→ **Task goal**: Those lines of the records that contain "Notes" are to be located and copied.
* * * * *
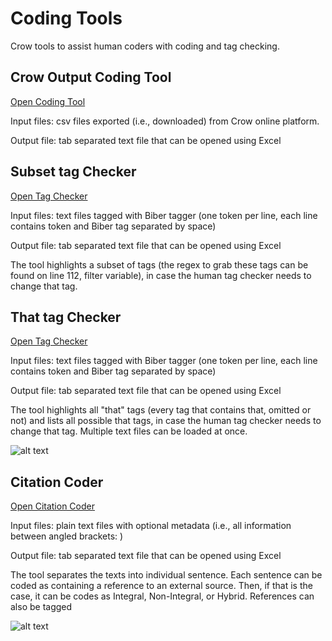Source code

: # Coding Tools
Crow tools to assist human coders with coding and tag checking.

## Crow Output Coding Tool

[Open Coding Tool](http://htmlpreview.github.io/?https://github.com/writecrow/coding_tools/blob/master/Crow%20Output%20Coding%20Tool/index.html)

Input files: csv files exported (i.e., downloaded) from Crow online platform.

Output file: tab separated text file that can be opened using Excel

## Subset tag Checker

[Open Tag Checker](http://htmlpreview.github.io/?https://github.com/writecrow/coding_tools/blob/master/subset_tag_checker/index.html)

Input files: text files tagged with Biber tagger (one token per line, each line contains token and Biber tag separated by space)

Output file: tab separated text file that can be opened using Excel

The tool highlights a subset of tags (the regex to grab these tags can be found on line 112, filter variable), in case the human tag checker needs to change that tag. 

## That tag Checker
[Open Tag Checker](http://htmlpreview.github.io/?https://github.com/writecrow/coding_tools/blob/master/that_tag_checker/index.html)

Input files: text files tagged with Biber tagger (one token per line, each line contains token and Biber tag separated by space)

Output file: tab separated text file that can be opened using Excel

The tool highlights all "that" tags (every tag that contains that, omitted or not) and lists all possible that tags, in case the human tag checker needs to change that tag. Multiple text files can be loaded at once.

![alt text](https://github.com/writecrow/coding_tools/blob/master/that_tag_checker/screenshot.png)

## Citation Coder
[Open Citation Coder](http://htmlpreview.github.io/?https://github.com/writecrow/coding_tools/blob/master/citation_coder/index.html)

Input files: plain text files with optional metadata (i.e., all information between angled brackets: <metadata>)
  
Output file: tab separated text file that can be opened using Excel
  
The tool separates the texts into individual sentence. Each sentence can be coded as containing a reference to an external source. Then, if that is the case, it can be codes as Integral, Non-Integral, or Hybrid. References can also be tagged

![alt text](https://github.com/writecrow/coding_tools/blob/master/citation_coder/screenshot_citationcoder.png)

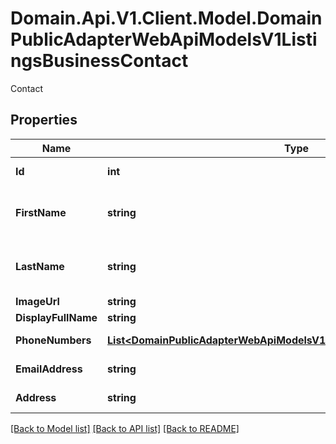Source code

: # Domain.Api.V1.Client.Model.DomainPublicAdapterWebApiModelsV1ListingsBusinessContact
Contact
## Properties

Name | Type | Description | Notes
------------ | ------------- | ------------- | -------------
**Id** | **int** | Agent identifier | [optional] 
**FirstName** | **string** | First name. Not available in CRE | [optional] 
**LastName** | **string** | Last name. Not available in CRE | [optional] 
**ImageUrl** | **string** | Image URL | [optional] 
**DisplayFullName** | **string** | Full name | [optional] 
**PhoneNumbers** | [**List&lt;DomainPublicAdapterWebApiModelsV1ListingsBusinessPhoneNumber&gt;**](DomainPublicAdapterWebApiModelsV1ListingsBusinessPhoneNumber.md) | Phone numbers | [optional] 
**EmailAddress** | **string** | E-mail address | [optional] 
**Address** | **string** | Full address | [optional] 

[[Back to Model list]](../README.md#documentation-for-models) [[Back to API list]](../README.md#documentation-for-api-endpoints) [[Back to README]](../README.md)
* * * * *
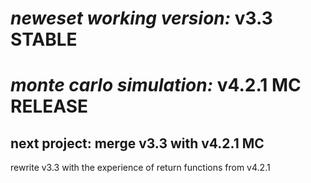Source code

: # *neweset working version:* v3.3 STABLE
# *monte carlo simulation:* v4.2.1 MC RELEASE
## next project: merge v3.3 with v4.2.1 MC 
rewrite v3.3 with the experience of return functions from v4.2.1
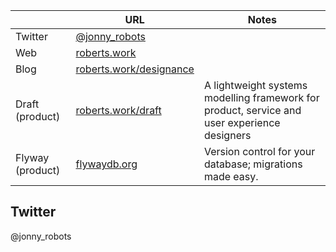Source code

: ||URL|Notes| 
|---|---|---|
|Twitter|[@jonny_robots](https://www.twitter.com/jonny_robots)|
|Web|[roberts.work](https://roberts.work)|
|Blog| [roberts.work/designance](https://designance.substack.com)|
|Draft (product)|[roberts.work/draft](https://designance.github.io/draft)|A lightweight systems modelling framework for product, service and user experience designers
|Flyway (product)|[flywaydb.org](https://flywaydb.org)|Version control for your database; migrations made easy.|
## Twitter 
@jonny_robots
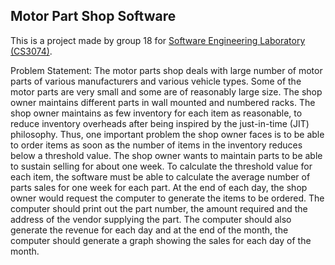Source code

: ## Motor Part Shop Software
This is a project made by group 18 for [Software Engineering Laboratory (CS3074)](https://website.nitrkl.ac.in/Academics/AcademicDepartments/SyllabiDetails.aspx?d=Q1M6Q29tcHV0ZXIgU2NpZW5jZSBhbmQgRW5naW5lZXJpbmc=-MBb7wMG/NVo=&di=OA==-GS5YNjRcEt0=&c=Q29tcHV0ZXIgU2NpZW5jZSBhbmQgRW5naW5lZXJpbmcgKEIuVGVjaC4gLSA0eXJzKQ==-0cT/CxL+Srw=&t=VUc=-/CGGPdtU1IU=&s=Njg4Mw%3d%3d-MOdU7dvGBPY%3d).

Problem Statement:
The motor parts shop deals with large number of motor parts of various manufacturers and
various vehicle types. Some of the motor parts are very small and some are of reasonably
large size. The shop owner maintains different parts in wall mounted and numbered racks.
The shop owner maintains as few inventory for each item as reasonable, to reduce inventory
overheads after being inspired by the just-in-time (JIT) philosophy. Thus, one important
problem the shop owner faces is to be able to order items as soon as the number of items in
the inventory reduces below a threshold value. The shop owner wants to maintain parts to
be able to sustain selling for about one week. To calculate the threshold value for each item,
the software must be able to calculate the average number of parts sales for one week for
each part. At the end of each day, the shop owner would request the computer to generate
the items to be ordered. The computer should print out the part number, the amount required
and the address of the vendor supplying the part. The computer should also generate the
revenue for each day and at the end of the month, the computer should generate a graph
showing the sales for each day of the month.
* * * * *
→ **Written response**:
Name | Type | Description | Notes
: ||URL|Notes| 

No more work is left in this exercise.